PyJordan - The Docker system to run remote ML trainings.

A Dockerfile and Python binary system to execute some (complex) code :)

Varun Sai

9/24/20232 min read

PyJordan was the new internal feature which was the first major improvement to the machine learning platform. Read On.

In the early days of the platform, when a user wants to run his training code, the user should have to choose a flavor (A Docker image which contains the required libraries like NumPy, pandas, etc.). As you can guess, this gave rise to a lot of management of the said images. A single release would see around 20 - 30 individual images which had to be re-built.

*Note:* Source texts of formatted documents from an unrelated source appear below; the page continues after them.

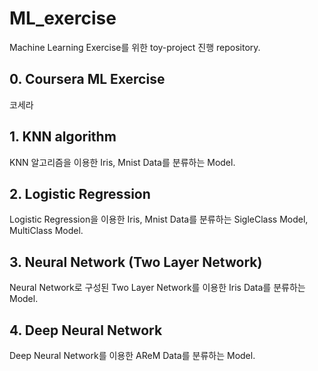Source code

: # ML_exercise
Machine Learning Exercise를 위한 toy-project 진행 repository.

## 0. Coursera ML Exercise

코세라

## 1. KNN algorithm

KNN 알고리즘을 이용한 Iris, Mnist Data를 분류하는 Model.

## 2. Logistic Regression

Logistic Regression을 이용한 Iris, Mnist Data를 분류하는 SigleClass Model, MultiClass Model.

## 3. Neural Network (Two Layer Network)

Neural Network로 구성된 Two Layer Network를 이용한 Iris Data를 분류하는 Model.

## 4. Deep Neural Network

Deep Neural Network를 이용한 AReM Data를 분류하는 Model.
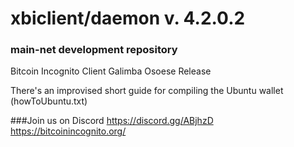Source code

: # xbiclient/daemon v. 4.2.0.2
### main-net development repository
Bitcoin Incognito Client Galimba Osoese Release

There's an improvised short guide for compiling the Ubuntu wallet
(howToUbuntu.txt)

###Join us on Discord https://discord.gg/ABjhzD
https://bitcoinincognito.org/


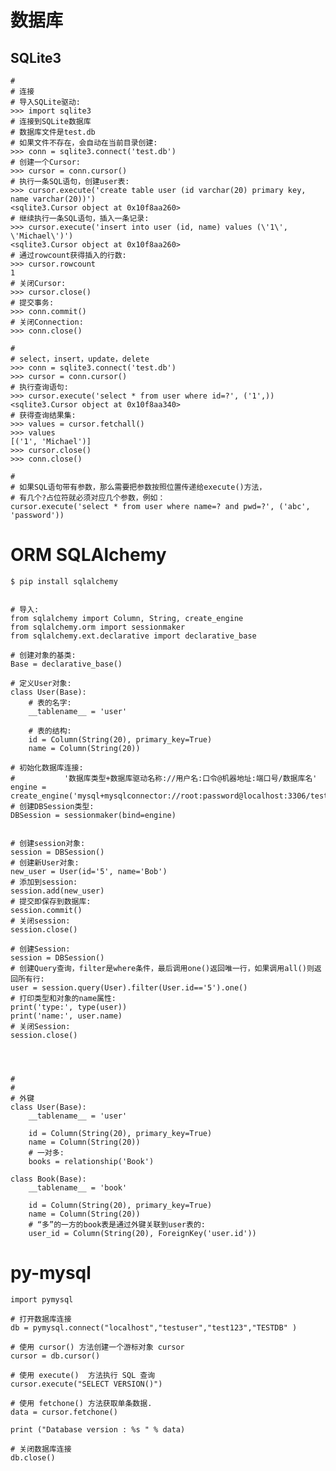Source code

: #	数据库

##	SQLite3

    #
    # 连接
    # 导入SQLite驱动:
    >>> import sqlite3
    # 连接到SQLite数据库
    # 数据库文件是test.db
    # 如果文件不存在，会自动在当前目录创建:
    >>> conn = sqlite3.connect('test.db')
    # 创建一个Cursor:
    >>> cursor = conn.cursor()
    # 执行一条SQL语句，创建user表:
    >>> cursor.execute('create table user (id varchar(20) primary key, name varchar(20))')
    <sqlite3.Cursor object at 0x10f8aa260>
    # 继续执行一条SQL语句，插入一条记录:
    >>> cursor.execute('insert into user (id, name) values (\'1\', \'Michael\')')
    <sqlite3.Cursor object at 0x10f8aa260>
    # 通过rowcount获得插入的行数:
    >>> cursor.rowcount
    1
    # 关闭Cursor:
    >>> cursor.close()
    # 提交事务:
    >>> conn.commit()
    # 关闭Connection:
    >>> conn.close()
    
    #
    # select，insert，update，delete
    >>> conn = sqlite3.connect('test.db')
    >>> cursor = conn.cursor()
    # 执行查询语句:
    >>> cursor.execute('select * from user where id=?', ('1',))
    <sqlite3.Cursor object at 0x10f8aa340>
    # 获得查询结果集:
    >>> values = cursor.fetchall()
    >>> values
    [('1', 'Michael')]
    >>> cursor.close()
    >>> conn.close()
    
    #
    # 如果SQL语句带有参数，那么需要把参数按照位置传递给execute()方法，
    # 有几个?占位符就必须对应几个参数，例如：
    cursor.execute('select * from user where name=? and pwd=?', ('abc', 'password'))




#	ORM SQLAlchemy

	$ pip install sqlalchemy


    # 导入:
    from sqlalchemy import Column, String, create_engine
    from sqlalchemy.orm import sessionmaker
    from sqlalchemy.ext.declarative import declarative_base
    
    # 创建对象的基类:
    Base = declarative_base()
    
    # 定义User对象:
    class User(Base):
        # 表的名字:
        __tablename__ = 'user'
    
        # 表的结构:
        id = Column(String(20), primary_key=True)
        name = Column(String(20))
    
    # 初始化数据库连接:
    #			'数据库类型+数据库驱动名称://用户名:口令@机器地址:端口号/数据库名'
    engine = create_engine('mysql+mysqlconnector://root:password@localhost:3306/test')
    # 创建DBSession类型:
    DBSession = sessionmaker(bind=engine)
    
    
    # 创建session对象:
    session = DBSession()
    # 创建新User对象:
    new_user = User(id='5', name='Bob')
    # 添加到session:
    session.add(new_user)
    # 提交即保存到数据库:
    session.commit()
    # 关闭session:
    session.close()
    
    # 创建Session:
    session = DBSession()
    # 创建Query查询，filter是where条件，最后调用one()返回唯一行，如果调用all()则返回所有行:
    user = session.query(User).filter(User.id=='5').one()
    # 打印类型和对象的name属性:
    print('type:', type(user))
    print('name:', user.name)
    # 关闭Session:
    session.close()
    
    
    
    
    #
    #
    # 外键
    class User(Base):
        __tablename__ = 'user'
    
        id = Column(String(20), primary_key=True)
        name = Column(String(20))
        # 一对多:
        books = relationship('Book')
    
    class Book(Base):
        __tablename__ = 'book'
    
        id = Column(String(20), primary_key=True)
        name = Column(String(20))
        # “多”的一方的book表是通过外键关联到user表的:
        user_id = Column(String(20), ForeignKey('user.id'))



#   py-mysql

    import pymysql

    # 打开数据库连接
    db = pymysql.connect("localhost","testuser","test123","TESTDB" )

    # 使用 cursor() 方法创建一个游标对象 cursor
    cursor = db.cursor()

    # 使用 execute()  方法执行 SQL 查询
    cursor.execute("SELECT VERSION()")

    # 使用 fetchone() 方法获取单条数据.
    data = cursor.fetchone()

    print ("Database version : %s " % data)

    # 关闭数据库连接
    db.close()


















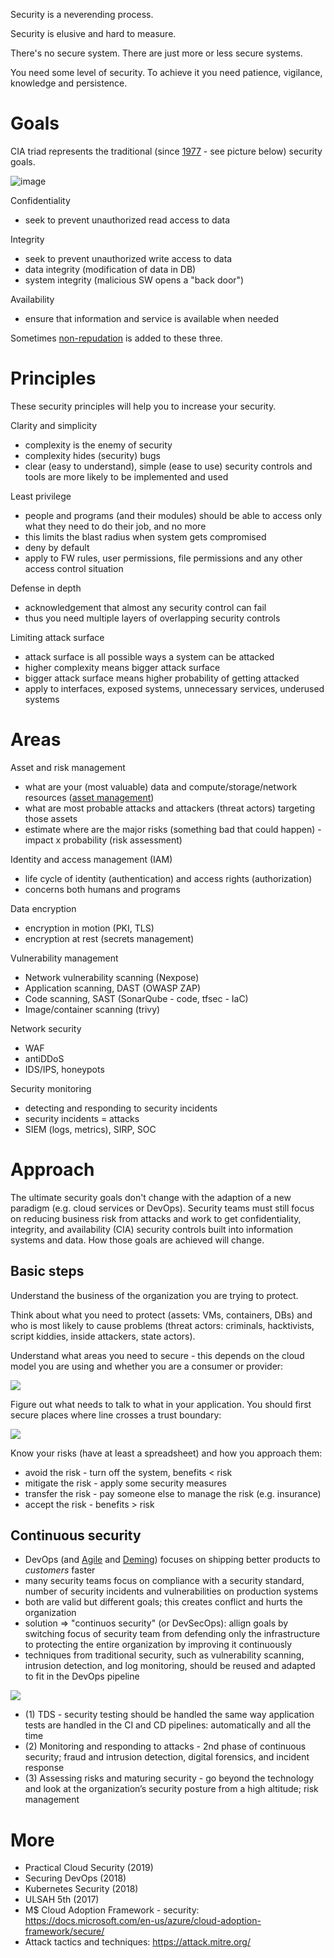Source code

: Security is a neverending process.

Security is elusive and hard to measure.

There's no secure system. There are just more or less secure systems.

You need some level of security. To achieve it you need patience, vigilance, knowledge and persistence.

# Goals

CIA triad represents the traditional (since [1977](https://nvlpubs.nist.gov/nistpubs/Legacy/SP/nbsspecialpublication500-19.pdf) - see picture below) security goals.

![image](https://user-images.githubusercontent.com/1047259/148757897-f51c3d58-8f26-46d8-973b-854ae47d84d4.png)

Confidentiality

* seek to prevent unauthorized read access to data

Integrity

* seek to prevent unauthorized write access to data
* data integrity (modification of data in DB)
* system integrity (malicious SW opens a "back door")
 
Availability

* ensure that information and service is available when needed

Sometimes [non-repudation](https://en.wikipedia.org/wiki/Non-repudiation) is added to these three.

# Principles

These security principles will help you to increase your security.

Clarity and simplicity

* complexity is the enemy of security
* complexity hides (security) bugs
* clear (easy to understand), simple (ease to use) security controls and tools are more likely to be implemented and used

Least privilege

* people and programs (and their modules) should be able to access only what they need to do their job, and no more
* this limits the blast radius when system gets compromised 
* deny by default
* apply to FW rules, user permissions, file permissions and any other access control situation

Defense in depth

* acknowledgement that almost any security control can fail
* thus you need multiple layers of overlapping security controls

Limiting attack surface

* attack surface is all possible ways a system can be attacked
* higher complexity means bigger attack surface
* bigger attack surface means higher probability of getting attacked
* apply to interfaces, exposed systems, unnecessary services, underused systems

# Areas

Asset and risk management

* what are your (most valuable) data and compute/storage/network resources ([asset management](https://danielmiessler.com/blog/continuous-asset-management-security/))
* what are most probable attacks and attackers (threat actors) targeting those assets
* estimate where are the major risks (something bad that could happen) - impact x probability (risk assessment)

Identity and access management (IAM)

* life cycle of identity (authentication) and access rights (authorization)
* concerns both humans and programs

Data encryption

* encryption in motion (PKI, TLS)
* encryption at rest (secrets management)

Vulnerability management

* Network vulnerability scanning (Nexpose)
* Application scanning, DAST (OWASP ZAP)
* Code scanning, SAST (SonarQube - code, tfsec - IaC)
* Image/container scanning (trivy)

Network security

* WAF
* antiDDoS
* IDS/IPS, honeypots

Security monitoring

* detecting and responding to security incidents
* security incidents = attacks
* SIEM (logs, metrics), SIRP, SOC

# Approach

The ultimate security goals don't change with the adaption of a new paradigm (e.g. cloud services or DevOps). Security teams must still focus on reducing business risk from attacks and work to get confidentiality, integrity, and availability (CIA) security controls built into information systems and data. How those goals are achieved will change.

## Basic steps

Understand the business of the organization you are trying to protect.

Think about what you need to protect (assets: VMs, containers, DBs) and who is most likely to cause problems (threat actors: criminals, hacktivists, script kiddies, inside attackers, state actors).

Understand what areas you need to secure - this depends on the cloud model you are using and whether you are a consumer or provider:

<img src="https://user-images.githubusercontent.com/1047259/138699080-24091008-c78f-48c1-bcc9-e9ac6afd0f8d.png" style="max-width:100%;height:auto;"> 

Figure out what needs to talk to what in your application. You should first secure places where line crosses a trust boundary:

<img src="https://user-images.githubusercontent.com/1047259/138698724-4a6ecae8-fe54-4d45-b7a8-3b35dfab50e1.png" style="max-width:100%;height:auto;"> 

Know your risks (have at least a spreadsheet) and how you approach them:

* avoid the risk - turn off the system, benefits < risk
* mitigate the risk - apply some security measures
* transfer the risk - pay someone else to manage the risk (e.g. insurance)
* accept the risk - benefits > risk

## Continuous security

* DevOps (and [Agile](http://agilemanifesto.org/) and [Deming](https://deming.org/explore/fourteen-points)) focuses on shipping better products to *customers* faster
* many security teams focus on compliance with a security standard, number of security incidents and vulnerabilities on production systems
* both are valid but different goals; this creates conflict and hurts the organization
* solution => "continuos security" (or DevSecOps): allign goals by switching focus of security team from defending only the infrastructure to protecting the entire organization by improving it continuously
* techniques from traditional security, such as vulnerability scanning, intrusion detection, and log monitoring, should be reused and adapted to fit in the DevOps pipeline

<img src="https://user-images.githubusercontent.com/1047259/141968423-133c5f24-6c1e-4eaf-89e0-167fae88c31e.png" style="max-width:100%;height:auto;"> 

* (1) TDS - security testing should be handled the same way application tests are handled in the CI and CD pipelines: automatically and all the time
* (2) Monitoring and responding to attacks - 2nd phase of continuous security; fraud and intrusion detection, digital forensics, and incident response
* (3) Assessing risks and maturing security - go beyond the technology and look at the organization’s security posture from a high altitude; risk management

# More

* Practical Cloud Security (2019)
* Securing DevOps (2018)
* Kubernetes Security (2018)
* ULSAH 5th (2017)
* M$ Cloud Adoption Framework - security: https://docs.microsoft.com/en-us/azure/cloud-adoption-framework/secure/
* Attack tactics and techniques: https://attack.mitre.org/
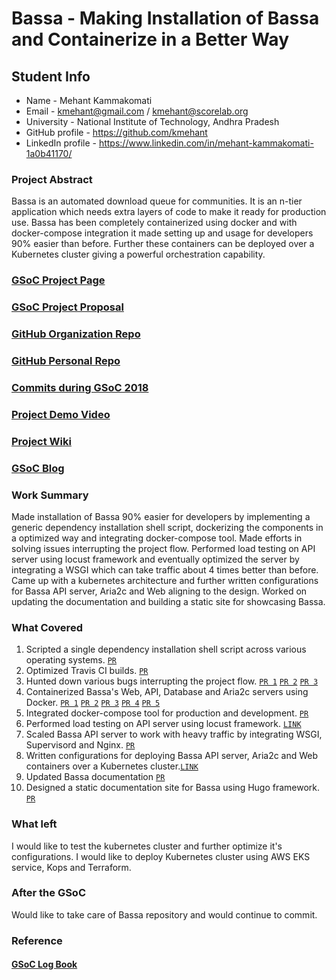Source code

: # Bassa - Making Installation of Bassa and Containerize in a Better Way

## Student Info
  * Name - Mehant Kammakomati
  * Email - kmehant@gmail.com / kmehant@scorelab.org
  * University - National Institute of Technology, Andhra Pradesh
  * GitHub profile - https://github.com/kmehant
  * LinkedIn profile - https://www.linkedin.com/in/mehant-kammakomati-1a0b41170/

### Project Abstract
Bassa is an automated download queue for communities. It is an n-tier application which needs extra layers of code to make it ready for production use. Bassa has been completely containerized using docker and with docker-compose integration it made setting up and usage for developers 90% easier than before. Further these containers can be deployed over a Kubernetes cluster giving a powerful orchestration capability. 

### [GSoC Project Page](https://summerofcode.withgoogle.com/projects/#6393245309861888)

### [GSoC Project Proposal](https://drive.google.com/file/d/1kG25acRkI59siPG-TK9Fq86HIQgJpTzE/view?usp=sharing)

### [GitHub Organization Repo](https://github.com/scorelab)

### [GitHub Personal Repo](https://github.com/kmehant/bassa)

### [Commits during GSoC 2018](https://github.com/scorelab/Bassa/pulls?utf8=%E2%9C%93&q=label%3AGSoC-2019+author%3Akmehant+is%3Apr+)

### [Project Demo Video](https://drive.google.com/file/d/1WAQH0W-Tr2IyDxfazr5Q4KHnJkphiXWt/view?usp=sharing)

### [Project Wiki](https://github.com/scorelab/Bassa/wiki)

### [GSoC Blog](https://gist.github.com/kmehant/bf3dfd3bcf07a611d7881c277f9fcc3b)


### Work Summary
Made installation of Bassa 90% easier for developers by implementing a generic dependency installation shell script, dockerizing the components in a optimized way and integrating docker-compose tool. Made efforts in solving issues interrupting the project flow. Performed load testing on API server using locust framework and eventually optimized the server by integrating a WSGI which can take traffic about 4 times better than before. Came up with a kubernetes architecture and further written configurations for Bassa API server, Aria2c and Web aligning to the design. Worked on updating the documentation and building a static site for showcasing Bassa.



### What Covered
1. Scripted a single dependency installation shell script across various operating systems. [`PR`](https://github.com/scorelab/Bassa/pull/715)
2. Optimized Travis CI builds. [`PR`](https://github.com/scorelab/Bassa/pull/754)
3. Hunted down various bugs interrupting the project flow. [`PR 1`](https://github.com/scorelab/Bassa/pull/744)  [`PR 2`](https://github.com/scorelab/Bassa/pull/742) [`PR 3`](https://github.com/scorelab/Bassa/pull/792) 
3. Containerized Bassa's Web, API, Database and Aria2c servers using Docker. [`PR 1`](https://github.com/scorelab/Bassa/pull/797) [`PR 2`](https://github.com/scorelab/Bassa/pull/793) [`PR 3`](https://github.com/scorelab/Bassa/pull/789) [`PR 4`](https://github.com/scorelab/Bassa/pull/782) [`PR 5`](https://github.com/scorelab/Bassa/pull/776) 
4. Integrated docker-compose tool for production and development. [`PR`](https://github.com/scorelab/Bassa/pull/793) 
5. Performed load testing on API server using locust framework. [`LINK`](https://bit.ly/2ElDJYr) 
6. Scaled Bassa API server to work with heavy traffic by integrating WSGI, Supervisord and Nginx. [`PR`](https://github.com/scorelab/Bassa/pull/813) 
7. Written configurations for deploying Bassa API server, Aria2c and Web containers over a Kubernetes cluster.[`LINK`](https://gist.github.com/kmehant/e8286ceca2aa66174e6e59bca6c19449)
8. Updated Bassa documentation [`PR`](https://github.com/scorelab/Bassa/pull/821) 
9. Designed a static documentation site for Bassa using Hugo framework.
[`PR`](https://github.com/scorelab/Bassa/pull/813) 

### What left
I would like to test the kubernetes cluster and further optimize it's configurations.
I would like to deploy Kubernetes cluster using AWS EKS service, Kops and Terraform.


### After the GSoC
Would like to take care of Bassa repository and would continue to commit.

### Reference
#### [GSoC Log Book](https://docs.google.com/document/d/1LrXeS_2KQtGNFjZpw3-Mj6wWubP5TMvm_7lc8k8obag/edit?usp=sharing)
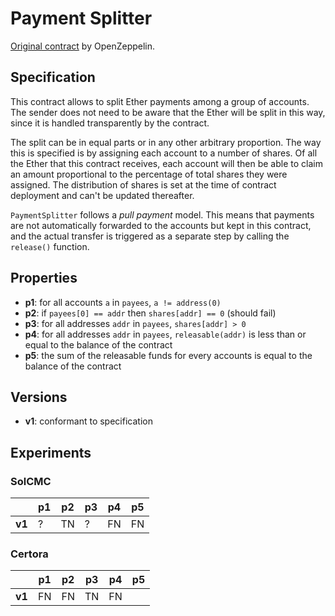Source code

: # Payment Splitter

[Original contract](https://github.com/OpenZeppelin/openzeppelin-contracts/blob/master/contracts/finance/PaymentSplitter.sol) by OpenZeppelin.

## Specification

This contract allows to split Ether payments among a group of accounts. The
sender does not need to be aware that the Ether will be split in this way,
since it is handled transparently by the contract.
 
The split can be in equal parts or in any other arbitrary proportion. The way
this is specified is by assigning each account to a number of shares. Of all
the Ether that this contract receives, each account will then be able to
claim an amount proportional to the percentage of total shares they were
assigned. The distribution of shares is set at the time of contract
deployment and can't be updated thereafter.

`PaymentSplitter` follows a _pull payment_ model. This means that payments
are not automatically forwarded to the accounts but kept in this contract,
and the actual transfer is triggered as a separate step by calling the
`release()` function. 

## Properties

- **p1**: for all accounts `a` in `payees`, `a != address(0)`
- **p2**: if `payees[0] == addr` then `shares[addr] == 0` (should fail)
- **p3**: for all addresses `addr` in `payees`, `shares[addr] > 0`
- **p4**: for all addresses `addr` in `payees`, `releasable(addr)` is less than or
  equal to the balance of the contract
- **p5**: the sum of the releasable funds for every accounts is equal to the
  balance of the contract

## Versions

- **v1**: conformant to specification

## Experiments

### SolCMC

|        | p1  | p2  | p3  | p4  | p5  |
| ------ | --- | --- | --- | --- | --- |
| **v1** | ?   | TN  | ?   | FN  | FN  |

### Certora

|        | p1  | p2  | p3  | p4  | p5  |
| ------ | --- | --- | --- | --- | --- |
| **v1** | FN  | FN  | TN  | FN  |
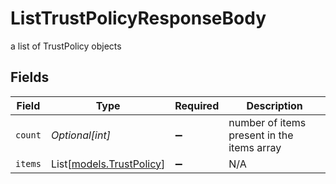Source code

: # ListTrustPolicyResponseBody

a list of TrustPolicy objects


## Fields

| Field                                                | Type                                                 | Required                                             | Description                                          |
| ---------------------------------------------------- | ---------------------------------------------------- | ---------------------------------------------------- | ---------------------------------------------------- |
| `count`                                              | *Optional[int]*                                      | :heavy_minus_sign:                                   | number of items present in the items array           |
| `items`                                              | List[[models.TrustPolicy](../models/trustpolicy.md)] | :heavy_minus_sign:                                   | N/A                                                  |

Only after a short time, this was the top issue which needed solving. I was part of a team of 3 developers who initiated the effort to make this issue into something which could be re-usable, downloads code and libraries on the fly, does not need the user to know the inner workings of the platform and can incorporate new features just by adding code at one place. I think the concept of robust code re-usability must be important to every developer as so many features now rely on the robust, heavily integration tested and unit tested foundations of PyJordan.

This was done by boiling down all these exclusive Docker images with mostly similar libraries to one, cohesive Docker image. So it was the point of development. A Docker image was built which fundamentally does the following: Start a Django server, download all of the user's training code, download all the required libraries mentioned in said code, download all the training data from a remote location (Can be an AWS S3 bucket or HIVE), run the training code, upload the resulting ML model to another remote location configured by the user.

This solved a lot of problems. The user need not care about which "Flavor" to use and can simply submit their request with only minimum amount of data the user should care about. The Image could dynamically start up a Django server and execute all the code programmatically and also upload the model to the desired location of the user.

When a feature request came in which was to upload the logs file to a location, this was done very quickly. The dynamic nature of PyJordan allowed this feature to be deployed only through a couple of lines code. A future feature was also incorporated very quickly which was to track and send model rubrics like training time and error rate as the training went on. This feature fundamentally changed how the platform worked and developed features in the future.

Time taken from whiteboarding to production - 5- 6 Sprints.

Tech stack used: Python, Docker, Django, Python Shiv.

Thank you for reading till the end, here is a cookie :)